The Leonel Fernandez government reiterated this week in Santo Domingo its
determination to resume with the brutal deportations begun earlier in
November. In less than two weeks, some 6,000 people were marched or driven
to the border at gun point, without their meager belongings or the chance to
say goodbye to their relatives. Many families have been separated. Among
the deportees are hundreds of children and youth born in the Dominican
Republic who do not speak Creole and had never been to Haiti.
The Dominican police encouraged street mobs to attack Haitians and their
children. Deportees were robbed of money and belongings by Dominican
soldiers. Many women and young girls were raped by Dominican guards before
their expulsion. Among the deportees were many senior citizens who worked all
their lives in the Dominican Republic, and many amputees who lost a limb to
the terrible conditions in the Dominican cane fields.
In 1937, in a similar anti-Haitian frenzy, Dominican dictator Rafael Trujillo
ordered the massacre of over 30,000 Haitians.
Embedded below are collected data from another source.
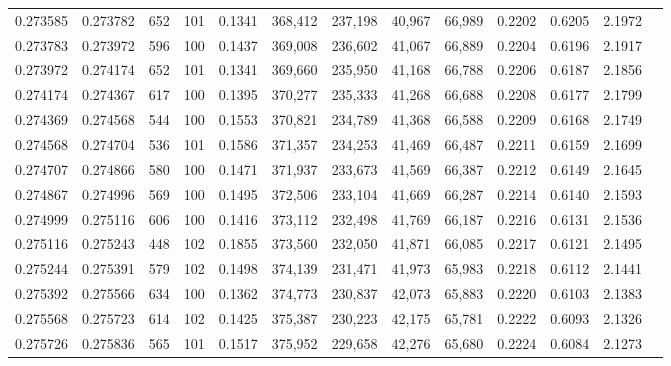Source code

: \begin{tabular}{rrrrrrrrrrrrr}
0.273585 & 0.273782 &   652 & 101 &                                     0.1341 & 368,412 & 237,198 &  40,967 &  66,989 & 0.2202 & 0.6205 & 2.1972 \\
0.273783 & 0.273972 &   596 & 100 &                                     0.1437 & 369,008 & 236,602 &  41,067 &  66,889 & 0.2204 & 0.6196 & 2.1917 \\
0.273972 & 0.274174 &   652 & 101 &                                     0.1341 & 369,660 & 235,950 &  41,168 &  66,788 & 0.2206 & 0.6187 & 2.1856 \\
0.274174 & 0.274367 &   617 & 100 &                                     0.1395 & 370,277 & 235,333 &  41,268 &  66,688 & 0.2208 & 0.6177 & 2.1799 \\
0.274369 & 0.274568 &   544 & 100 &                                     0.1553 & 370,821 & 234,789 &  41,368 &  66,588 & 0.2209 & 0.6168 & 2.1749 \\
0.274568 & 0.274704 &   536 & 101 &                                     0.1586 & 371,357 & 234,253 &  41,469 &  66,487 & 0.2211 & 0.6159 & 2.1699 \\
0.274707 & 0.274866 &   580 & 100 &                                     0.1471 & 371,937 & 233,673 &  41,569 &  66,387 & 0.2212 & 0.6149 & 2.1645 \\
0.274867 & 0.274996 &   569 & 100 &                                     0.1495 & 372,506 & 233,104 &  41,669 &  66,287 & 0.2214 & 0.6140 & 2.1593 \\
0.274999 & 0.275116 &   606 & 100 &                                     0.1416 & 373,112 & 232,498 &  41,769 &  66,187 & 0.2216 & 0.6131 & 2.1536 \\
0.275116 & 0.275243 &   448 & 102 &                                     0.1855 & 373,560 & 232,050 &  41,871 &  66,085 & 0.2217 & 0.6121 & 2.1495 \\
0.275244 & 0.275391 &   579 & 102 &                                     0.1498 & 374,139 & 231,471 &  41,973 &  65,983 & 0.2218 & 0.6112 & 2.1441 \\
0.275392 & 0.275566 &   634 & 100 &                                     0.1362 & 374,773 & 230,837 &  42,073 &  65,883 & 0.2220 & 0.6103 & 2.1383 \\
0.275568 & 0.275723 &   614 & 102 &                                     0.1425 & 375,387 & 230,223 &  42,175 &  65,781 & 0.2222 & 0.6093 & 2.1326 \\
0.275726 & 0.275836 &   565 & 101 &                                     0.1517 & 375,952 & 229,658 &  42,276 &  65,680 & 0.2224 & 0.6084 & 2.1273 \\

\end{tabular}
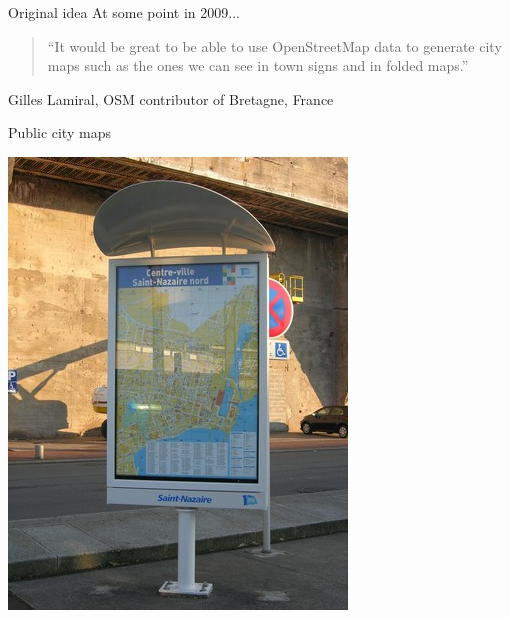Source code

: \documentclass{beamer}
\begin{document}
\begin{frame}{Original idea}
  At some point in 2009...
  \vspace{1cm}
  \\
  \Large
  \begin{quote}
    ``It would be great to be able to use OpenStreetMap data to generate
    city maps such as the ones we can see in town signs and in folded
    maps.''
  \end{quote}
  \normalsize
  \vspace{1cm}
  \hfill Gilles Lamiral, OSM contributor of Bretagne, France
\end{frame}

\begin{frame}{Public city maps}
  \begin{center}
    \includegraphics[height=0.8\textheight]{public-city-map.jpg}
  \end{center}
\end{frame}
\end{document}
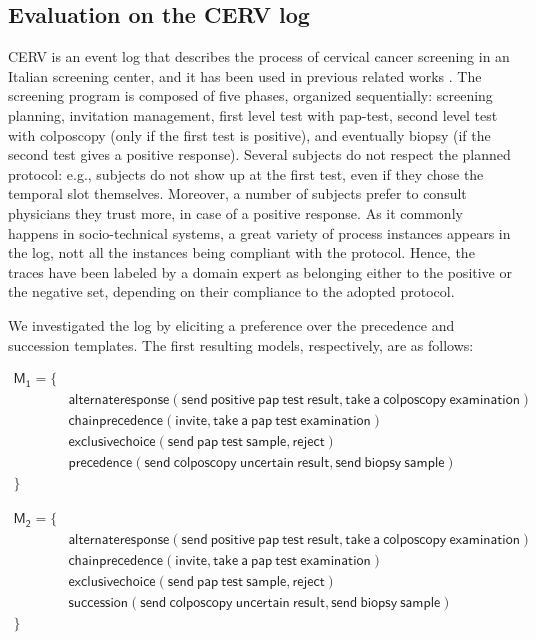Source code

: \subsection{Evaluation on the CERV log}
\label{subsec:cerv}

CERV is an event log that describes the process of cervical cancer screening in an Italian screening center, and it has been used in previous related works \cite{2007b-Lamma,deviant-tkde}. The screening program is composed of five phases, organized sequentially: screening planning, invitation management, first level test with pap-test, second level test with colposcopy (only if the first test is positive), and eventually biopsy (if the second test gives a positive response). Several subjects do not respect the planned protocol: e.g., subjects do not show up at the first test, even if they chose the temporal slot themselves. Moreover, a number of subjects prefer to consult physicians they trust more, in case of a positive response. As it commonly happens in socio-technical systems, a great variety of process instances appears in the log, nott all the instances being compliant with the protocol.
%
Hence, the traces have been labeled by a domain expert as belonging either to the positive or the negative set, depending on their compliance to the adopted protocol.

We investigated the log by eliciting a preference over the \textsf{precedence} and \textsf{succession} templates. The first resulting models, respectively, are as follows:

\begin{align*}
\mathsf{M_1} = \{ & \\
& \mathsf{ alternateresponse(send\ positive\ pap\ test\ result, take\ a\ colposcopy\ examination)} \\
& \mathsf{ chainprecedence(invite, take\ a\ pap\ test\ examination)} \\
& \mathsf{ exclusivechoice(send\ pap\ test\ sample, reject)} \\
& \mathsf{precedence(send\ colposcopy\ uncertain\ result, send\ biopsy\ sample)} \\
\} & 
\end{align*}

\begin{align*}
\mathsf{M_2} = \{ & \\
& \mathsf{ alternateresponse(send\ positive\ pap\ test\ result, take\ a\ colposcopy\ examination)} \\
& \mathsf{ chainprecedence(invite, take\ a\ pap\ test\ examination)} \\
& \mathsf{ exclusivechoice(send\ pap\ test\ sample, reject)} \\
& \mathsf{succession(send\ colposcopy\ uncertain\ result, send\ biopsy\ sample)} \\
\} & 
\end{align*}

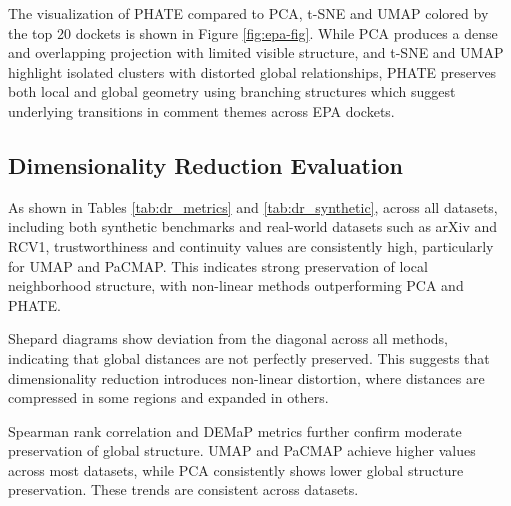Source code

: The visualization of PHATE compared to PCA, t-SNE and UMAP colored by the top 20 dockets is shown in Figure \ref{fig:epa-fig}. While PCA produces a dense and overlapping projection with limited visible structure, and t-SNE and UMAP highlight isolated clusters with distorted global relationships, PHATE preserves both local and global geometry using branching structures which suggest underlying transitions in comment themes across EPA dockets.
\FloatBarrier
\subsection{Dimensionality Reduction Evaluation}

As shown in Tables \ref{tab:dr_metrics} and \ref{tab:dr_synthetic}, across all datasets, including both synthetic benchmarks and real-world datasets such as arXiv and RCV1, trustworthiness and continuity values are consistently high, particularly for UMAP and PaCMAP. This indicates strong preservation of local neighborhood structure, with non-linear methods outperforming PCA and PHATE.

Shepard diagrams show deviation from the diagonal across all methods, indicating that global distances are not perfectly preserved. This suggests that dimensionality reduction introduces non-linear distortion, where distances are compressed in some regions and expanded in others.

Spearman rank correlation and DEMaP metrics further confirm moderate preservation of global structure. UMAP and PaCMAP achieve higher values across most datasets, while PCA consistently shows lower global structure preservation. These trends are consistent across datasets.

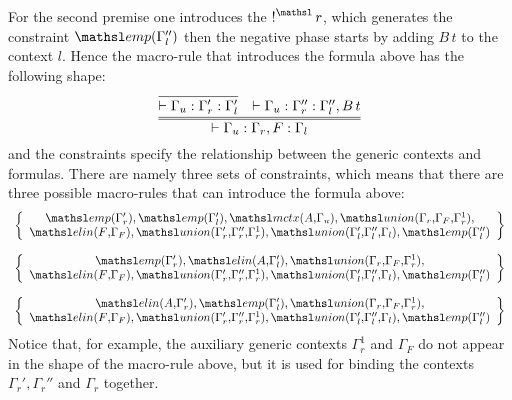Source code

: For the second premise one introduces the $\nbang{r}$, which generates 
the constraint $\emp{\Gamma_l''}$ then the negative phase starts by 
adding $B\,t$ to the context $l$. Hence the macro-rule that introduces
the formula above has the following shape:
\[
 \infer={\vdash \Gamma_u : \Gamma_r, F : \Gamma_l}
{
\infer{\vdash \Gamma_u : \Gamma_r' : \Gamma_l'}{}
&
\vdash \Gamma_u : \Gamma_r'' : \Gamma_l'', B\,t
}
\]
and the constraints specify the relationship between the generic contexts 
and formulas. There are namely three sets of constraints, which means
that there are three possible macro-rules that can introduce the 
formula above:
\[
\begin{array}{c}
\left\{\begin{array}{c}
\emp{\Gamma_r'},\emp{\Gamma_l'}, \mctx{A}{\Gamma_u},
\union{\Gamma_r}{\Gamma_F}{\Gamma_r^1},\\
\elin{F}{\Gamma_F}, \union{\Gamma_r'}{\Gamma_r''}{\Gamma_r^1},
\union{\Gamma_l'}{\Gamma_l''}{\Gamma_l}, \emp{\Gamma_l''}
\end{array}\right\} \\\\

\left\{\begin{array}{c}
\emp{\Gamma_r'}, \elin{A}{\Gamma_l'},
\union{\Gamma_r}{\Gamma_F}{\Gamma_r^1},\\
\elin{F}{\Gamma_F}, \union{\Gamma_r'}{\Gamma_r''}{\Gamma_r^1},
\union{\Gamma_l'}{\Gamma_l''}{\Gamma_l}, \emp{\Gamma_l''}
\end{array}\right\} \\\\

\left\{\begin{array}{c}
\elin{A}{\Gamma_r'}, \emp{\Gamma_l'},
\union{\Gamma_r}{\Gamma_F}{\Gamma_r^1},\\
\elin{F}{\Gamma_F}, \union{\Gamma_r'}{\Gamma_r''}{\Gamma_r^1},
\union{\Gamma_l'}{\Gamma_l''}{\Gamma_l}, \emp{\Gamma_l''}
\end{array}\right\} 
\end{array}
\]
Notice that, for example, the auxiliary generic contexts $\Gamma_r^1$ and
$\Gamma_F$ do not appear in the shape of the macro-rule above, but it is
used for binding the contexts $\Gamma_r', \Gamma_r''$ and $\Gamma_r$
together.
International human rights organizations have criticized the recent
deportations and the Fernandez government's persecution of blacks.
Typically, Haitians are several shades darker than their Dominican
counterparts.
The Inter-American Human Rights Commission, in late October, called on the
Fernandez government to honor the Constitution which grants citizenship to
all children born on Dominican soil.
There is an estimated 600,000 Haitians and 200,000 Dominican-born children of
Haitian immigrants in the Dominican Republic. Haitians and their children
work in slave-like conditions in the Dominican sugar industry. They also
make up the largest percentage of workers in the construction industry.
The Justice Committee for Haitian-Dominicans and Haitians in the Dominican
Republic is a recently formed coalition of Haitian and Dominican activists in
the New York area. On November 20, the Committee led a successful protest in
front of the Dominican Consulate in Times Square, the same day that former
president Joaquin Balaguer's party and a coterie of right-wing organizations
were leading an anti-Haitian demonstration in Santo Domingo.
The Justice Committee calls for amnesty for all immigrant workers in the
Dominican Republic; citizenship rights for Dominican-born children of Haitian
immigrants; justice, human rights and reparations for those facing
deportation.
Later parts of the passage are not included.